Worrying debt risk
The Philippines is now the biggest borrower of the World Bank, the multilateral lender with the twin goals of ending extreme poverty and promoting sustainable prosperity. This development can be seen as beneficial in that those loans will go to financing infrastructure projects, and developmental programs in vital sectors such as education, public health, and poverty alleviation. As a bonus, the loans carry low interest rates and long repayment periods of at times exceeding 20 years.
The World Bank’s annual report for the fiscal year ending June 30, 2021 showed that its total commitments to the Philippines of $3.07 billion was the highest among all country borrowers. The World Bank reasoned that the Philippines had the biggest financing shortfall in the East Asia and Pacific region in 2020 and was thus among the countries that benefited from its fast-track facility for emergency COVID-19 response. Besides health-care and vaccine financing, the World Bank also extended loans for the Philippines’ conditional cash transfers, customs modernization, disaster resilience and recovery, peace-building in the Bangsamoro Autonomous Region in Mindanao, and various agricultural projects.
There is, however, another bigger component of the Philippine debt picture that is increasingly becoming worrisome, especially for the administration that will take over after the May 2022 elections. As of end-September this year, the national government’s outstanding debt had swelled to a new high of P11.92 trillion. It was up 27.2 percent from P9.37 trillion a year ago. Latest data from the Bureau of the Treasury showed that domestic borrowings, which accounted for 70.4 percent of the total, grew by 30.3 percent to P8.39 trillion, while foreign debts jumped by 20.4 percent to P3.53 trillion.
Since the debt stock grew faster than the limping economy, the debt-to-gross domestic product (GDP) ratio now stood at 60.4 percent as of end-June 2021—or above the 60-percent threshold that international debt watchers consider as a manageable level among emerging markets. The debt-to-GDP ratio, which reflects an economy’s ability to repay its obligations, is expected by the government to settle at 59.1 percent at the end of this year—the worst in 16 years. Before the pandemic, the debt-to-GDP ratio was at a record-low 39.6 percent in 2019.

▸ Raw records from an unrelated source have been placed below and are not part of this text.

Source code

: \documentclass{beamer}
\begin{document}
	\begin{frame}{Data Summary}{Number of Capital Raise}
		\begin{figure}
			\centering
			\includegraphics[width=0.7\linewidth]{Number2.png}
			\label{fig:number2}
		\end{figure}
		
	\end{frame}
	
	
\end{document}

Amid the pandemic-induced economic slump, lower revenues forced the government to borrow more from multilateral banks and foreign governments and issue debt paper here and abroad. The bulk of these expenses was triggered by the health crisis, which has had such a debilitating and lingering effect not only on the Philippines but on the global economy as well. The Department of Finance reported last September that the government secured $22.51 billion (P1.13 trillion) in foreign financing during the past year and a half just to beef up its war chest to fight the COVID-19 crisis.
President Duterte’s economic managers have pushed back at the view that the swelling debt is becoming unsustainable, arguing that it would remain manageable based on the metric of how it ranges against GDP, or the total value of goods and services produced in the economy for a given period.

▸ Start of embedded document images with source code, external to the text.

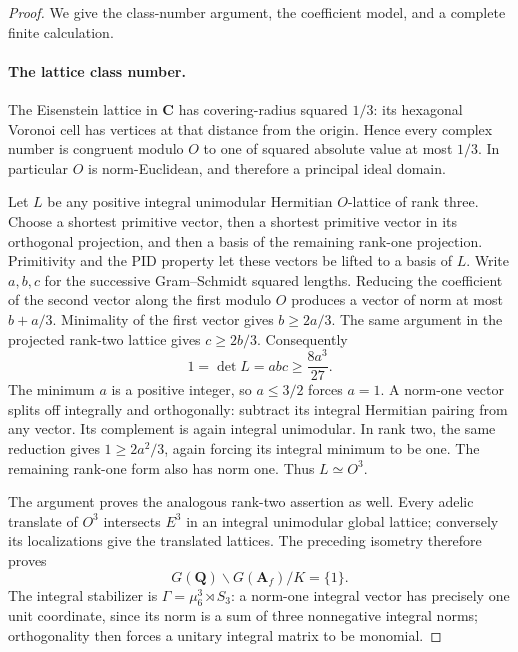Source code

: \begin{proof}
We give the class-number argument, the coefficient model, and a
complete finite calculation.

\paragraph{The lattice class number.}
The Eisenstein lattice in $\mathbf C$ has covering-radius squared
$1/3$: its hexagonal Voronoi cell has vertices at that distance from
the origin.  Hence every complex number is congruent modulo $O$ to
one of squared absolute value at most $1/3$.  In particular $O$ is
norm-Euclidean, and therefore a principal ideal domain.

Let $L$ be any positive integral unimodular Hermitian $O$-lattice of
rank three.  Choose a shortest primitive vector, then a shortest
primitive vector in its orthogonal projection, and then a basis of the
remaining rank-one projection.  Primitivity and the PID property let
these vectors be lifted to a basis of $L$.  Write $a,b,c$ for the
successive Gram--Schmidt squared lengths.  Reducing the coefficient
of the second vector along the first modulo $O$ produces a vector of
norm at most $b+a/3$.  Minimality of the first vector gives
$b\geq 2a/3$.  The same argument in the projected rank-two lattice
gives $c\geq 2b/3$.  Consequently
\[
 1=\det L=abc\geq \frac{8a^3}{27}.
 \tag{UH.2}
\]
The minimum $a$ is a positive integer, so $a\leq3/2$ forces $a=1$.
A norm-one vector splits off integrally and orthogonally: subtract
its integral Hermitian pairing from any vector.  Its complement is
again integral unimodular.  In rank two, the same reduction gives
$1\geq2a^2/3$, again forcing its integral minimum to be one.  The
remaining rank-one form also has norm one.  Thus $L\simeq O^3$.

The argument proves the analogous rank-two assertion as well.  Every
adelic translate of $O^3$ intersects $E^3$ in an integral unimodular
global lattice; conversely its localizations give the translated
lattices.  The preceding isometry therefore proves
\[
 G(\mathbf Q)\backslash G(\mathbf A_f)/K=\{1\}.
 \tag{UH.3}
\]
The integral stabilizer is
$\Gamma=\mu_6^3\rtimes S_3$: a norm-one integral vector has precisely
one unit coordinate, since its norm is a sum of three nonnegative
integral norms; orthogonality then forces a unitary integral matrix
to be monomial.


\end{proof}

The GDP, however, can easily shrink whenever unforeseen events happen; the recession in 2020 because of the pandemic is proof of that. This has been the main argument for keeping debt at more prudent levels.
The Philippines is no stranger to a debt crisis. The Marcos years in the 1970s saw the country’s debt rise due to the availability of so much “petro-dollar” loans, the excess money the oil-rich Middle East earned when crude prices soared in 1973 and 1979 and were recycled into cheap loans tapped by developing countries. At the onset of the 1980s, a debt crisis caused by Latin American borrowers failing to pay their obligations had a domino effect on the Philippines, forcing it to seek a moratorium on debt repayment. This resulted in the country entering an agreement with the IMF wherein it would lend money in exchange for an austerity program that eventually caused hardships on Filipinos.

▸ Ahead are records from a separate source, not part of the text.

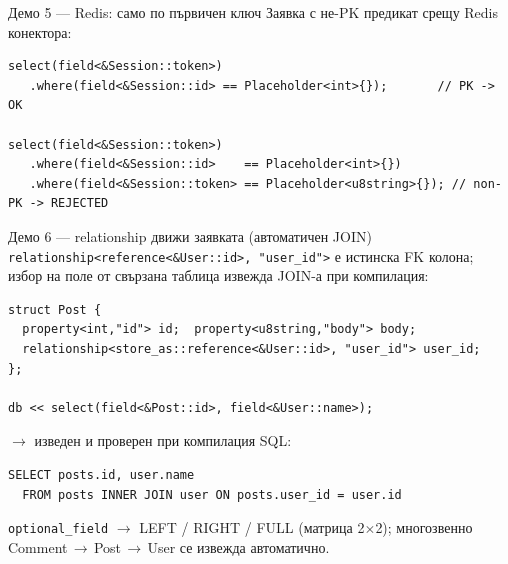 \documentclass[aspectratio=169,12pt]{beamer}
\begin{document}
\begin{frame}[fragile]{Демо 5 — Redis: само по първичен ключ}
    {\footnotesize Заявка с не-PK предикат срещу Redis конектора:}
\begin{lstlisting}[basicstyle=\footnotesize\ttfamily]
select(field<&Session::token>)
   .where(field<&Session::id> == Placeholder<int>{});       // PK -> OK

select(field<&Session::token>)
   .where(field<&Session::id>    == Placeholder<int>{})
   .where(field<&Session::token> == Placeholder<u8string>{}); // non-PK -> REJECTED
\end{lstlisting}
    
\end{frame}

\begin{frame}[fragile]{Демо 6 — relationship движи заявката (автоматичен JOIN)}
    {\footnotesize \texttt{relationship<reference<\&User::id>, "user\_id">} е истинска
    FK колона; избор на поле от свързана таблица извежда JOIN-а при компилация:}
\begin{lstlisting}[basicstyle=\footnotesize\ttfamily]
struct Post {
  property<int,"id"> id;  property<u8string,"body"> body;
  relationship<store_as::reference<&User::id>, "user_id"> user_id;
};

db << select(field<&Post::id>, field<&User::name>);
\end{lstlisting}
    {\scriptsize $\rightarrow$ изведен и проверен при компилация SQL:}
\begin{lstlisting}[basicstyle=\scriptsize\ttfamily,keywordstyle=\color{black}]
SELECT posts.id, user.name
  FROM posts INNER JOIN user ON posts.user_id = user.id
\end{lstlisting}
    {\scriptsize \texttt{optional\_field} $\rightarrow$ LEFT / RIGHT / FULL (матрица 2$\times$2);
    многозвенно Comment\,$\rightarrow$\,Post\,$\rightarrow$\,User се извежда автоматично.}
\end{frame}
\end{document}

The Duterte administration may consider the present debt level still manageable, but the options are progressively getting narrower. Nobody can predict if the pandemic will indeed be resolved soon and allow economic activity—especially travel and tourism—to recover to a decent level, let alone anywhere near pre-pandemic levels. What if a new variant of the virus that cannot be stopped by existing vaccines emerges? The Philippines cannot afford to go through the same severely constricting measures adopted in 2020 to address the crisis which tanked the economy. And it will no longer have the same borrowing capacity to finance its responses, while already trillions-deep in debt. That will be the biggest risk facing the next administration.